Reverse Mortgage Payment Options

reverse mortgage moneyWhen you take out a reverse mortgage, you are essentially opening up access to the money you’ve already invested in your home. After meeting the qualifications, your lender will assess your home and determine how much you can take out as a reverse mortgage using your home as collateral and then will offer you several ways to access that money.

Types of Reverse Mortgage Payments

A.  Lump Sum

The simplest of all reverse mortgage payment options is the lump sum plan. You can take out as much or as little as you qualify for in one big lump sum all at once. While some people like this form of payment, you will have to watch out to make sure you can handle the taxes you may be charged for taking out such a large sum of money at once. You will also need to check into whether taking out all your money at once will disqualify you for social services or government benefits.

B.  Line of Credit

If you choose to receive your reverse mortgage payments in the form of a line of credit, you’ll essentially be able to access as much or as little of the loan as you need at any particular time. You can withdraw cash any time you like without having to pay it back until the loan is flipped into repayment status. You will be charged interest on the amount of money you have taken out, but you won’t have to make monthly payments unless you want to. A line of credit allows you to borrow from yourself, paying only the interest charged. You can repay yourself or wait until the house sells at the end of the loan term (which is usually when the borrower either moves out of the home-and sells it or passes away). Line of credit payment plans offer versatility.

C.  Term Payments

If you choose the term payment option, you’ll receive set monthly payments for a set amount of time. You’ll get to choose how much and the length of the term to receive payments drawn off your mortgage.

D.  Modified Term

This final option is a combination of term payments and a line of credit.  You, the borrower, will determine how much of the loan should exist as a line of credit and how much of the loan should be paid out in monthly installments, and for what length of time.

E.  Tenure Payments

If you choose tenure payments, you will get regularly scheduled monthly payments. You’ll get these payments as long as you live in the home (or until the equity in the home has been used up).

F.  Modified Tenure

The modified tenure payment option is a combination of the line of credit and the tenure payment plans. You’ll sign up for regularly scheduled payments, but you’ll also have the option to withdraw chunks of cash whenever needed. The as-needed withdrawals will come from an established line of credit, and can be repaid or left to accrue interest until the loans flips into repayment status.

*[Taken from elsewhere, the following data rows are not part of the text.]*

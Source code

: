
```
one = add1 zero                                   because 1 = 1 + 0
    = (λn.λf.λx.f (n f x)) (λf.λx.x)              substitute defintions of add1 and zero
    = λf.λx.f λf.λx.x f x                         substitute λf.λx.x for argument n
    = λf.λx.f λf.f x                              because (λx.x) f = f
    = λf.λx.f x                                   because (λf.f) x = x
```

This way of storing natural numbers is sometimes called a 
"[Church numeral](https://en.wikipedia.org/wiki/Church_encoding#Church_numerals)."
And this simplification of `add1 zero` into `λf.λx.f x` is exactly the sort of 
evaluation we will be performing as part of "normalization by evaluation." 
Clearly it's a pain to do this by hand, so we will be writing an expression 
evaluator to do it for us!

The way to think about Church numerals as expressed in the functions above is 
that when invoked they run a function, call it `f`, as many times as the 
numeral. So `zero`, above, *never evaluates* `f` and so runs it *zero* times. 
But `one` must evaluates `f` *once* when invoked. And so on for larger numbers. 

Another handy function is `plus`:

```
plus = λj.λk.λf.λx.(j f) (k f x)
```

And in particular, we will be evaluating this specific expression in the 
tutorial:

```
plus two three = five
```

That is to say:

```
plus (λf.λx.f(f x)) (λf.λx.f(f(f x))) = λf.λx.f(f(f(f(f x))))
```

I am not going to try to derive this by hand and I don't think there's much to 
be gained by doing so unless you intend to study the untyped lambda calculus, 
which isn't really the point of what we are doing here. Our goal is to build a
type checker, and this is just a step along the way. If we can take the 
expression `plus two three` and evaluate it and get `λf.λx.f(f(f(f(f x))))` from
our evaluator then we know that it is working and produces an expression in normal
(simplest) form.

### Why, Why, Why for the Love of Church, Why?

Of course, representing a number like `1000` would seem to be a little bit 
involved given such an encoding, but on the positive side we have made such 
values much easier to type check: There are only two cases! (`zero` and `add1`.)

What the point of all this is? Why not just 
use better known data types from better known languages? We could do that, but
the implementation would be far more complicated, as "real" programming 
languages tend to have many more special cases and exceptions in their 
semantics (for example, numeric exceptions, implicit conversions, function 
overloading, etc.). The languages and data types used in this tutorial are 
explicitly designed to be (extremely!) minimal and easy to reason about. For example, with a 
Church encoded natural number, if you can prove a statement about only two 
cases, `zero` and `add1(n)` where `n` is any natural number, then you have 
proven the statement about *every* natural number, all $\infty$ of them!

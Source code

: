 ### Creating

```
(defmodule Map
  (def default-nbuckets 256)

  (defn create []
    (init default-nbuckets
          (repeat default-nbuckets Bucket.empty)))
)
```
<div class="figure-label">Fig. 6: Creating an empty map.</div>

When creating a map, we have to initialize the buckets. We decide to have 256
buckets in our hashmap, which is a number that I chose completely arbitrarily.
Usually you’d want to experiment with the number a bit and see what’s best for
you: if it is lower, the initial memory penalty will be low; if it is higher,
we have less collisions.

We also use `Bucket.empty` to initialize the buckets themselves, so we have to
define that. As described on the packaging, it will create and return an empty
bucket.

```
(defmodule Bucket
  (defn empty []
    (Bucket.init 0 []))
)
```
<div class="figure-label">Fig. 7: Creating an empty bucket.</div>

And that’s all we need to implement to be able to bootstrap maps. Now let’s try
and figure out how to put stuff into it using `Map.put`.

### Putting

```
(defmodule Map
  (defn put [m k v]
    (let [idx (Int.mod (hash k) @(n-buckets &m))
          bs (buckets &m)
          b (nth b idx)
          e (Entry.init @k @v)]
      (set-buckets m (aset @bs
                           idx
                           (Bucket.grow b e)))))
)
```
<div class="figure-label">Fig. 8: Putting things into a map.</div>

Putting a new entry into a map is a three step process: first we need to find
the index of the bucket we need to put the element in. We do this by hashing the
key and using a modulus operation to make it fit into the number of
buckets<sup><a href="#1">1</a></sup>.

G.  Project-Specific Payment Plan

You may wish to look into a project-specific payment arrangement, especially if you’re planning on using some of the money from the reverse mortgage for home repairs.  Ask your lender if you would benefit from a “repair set aside”. You’ll need to get estimates for required home repairs, present those estimates to the lender while negotiating the parameters of the reverse mortgage payment plan, and then decide on one. The lender will “put aside” enough money to cover the estimates (usually 150% of what was estimated, just to make sure the costs are covered) and enough to pay for the expenses related to the repair administration fee. You, the borrower, are responsible for making sure the money set aside for the repairs is used exclusively for that purpose. Any home repairs made with reverse mortgage money qualify you for some tax benefits, so be sure to check with your accountant about those.

How Much Money Can You Take Out Through a Reverse Mortgage?

As you evaluate your reverse mortgage options, you’ll want to get a general idea of how much money you have available to you. You can get a preliminary estimate by using a reverse mortgage calculator. Realize you won’t have concrete numbers until you meet with a lender or credit counselor. Once you know how much you can expect to take out, you can begin evaluating payment options and make an informed decision.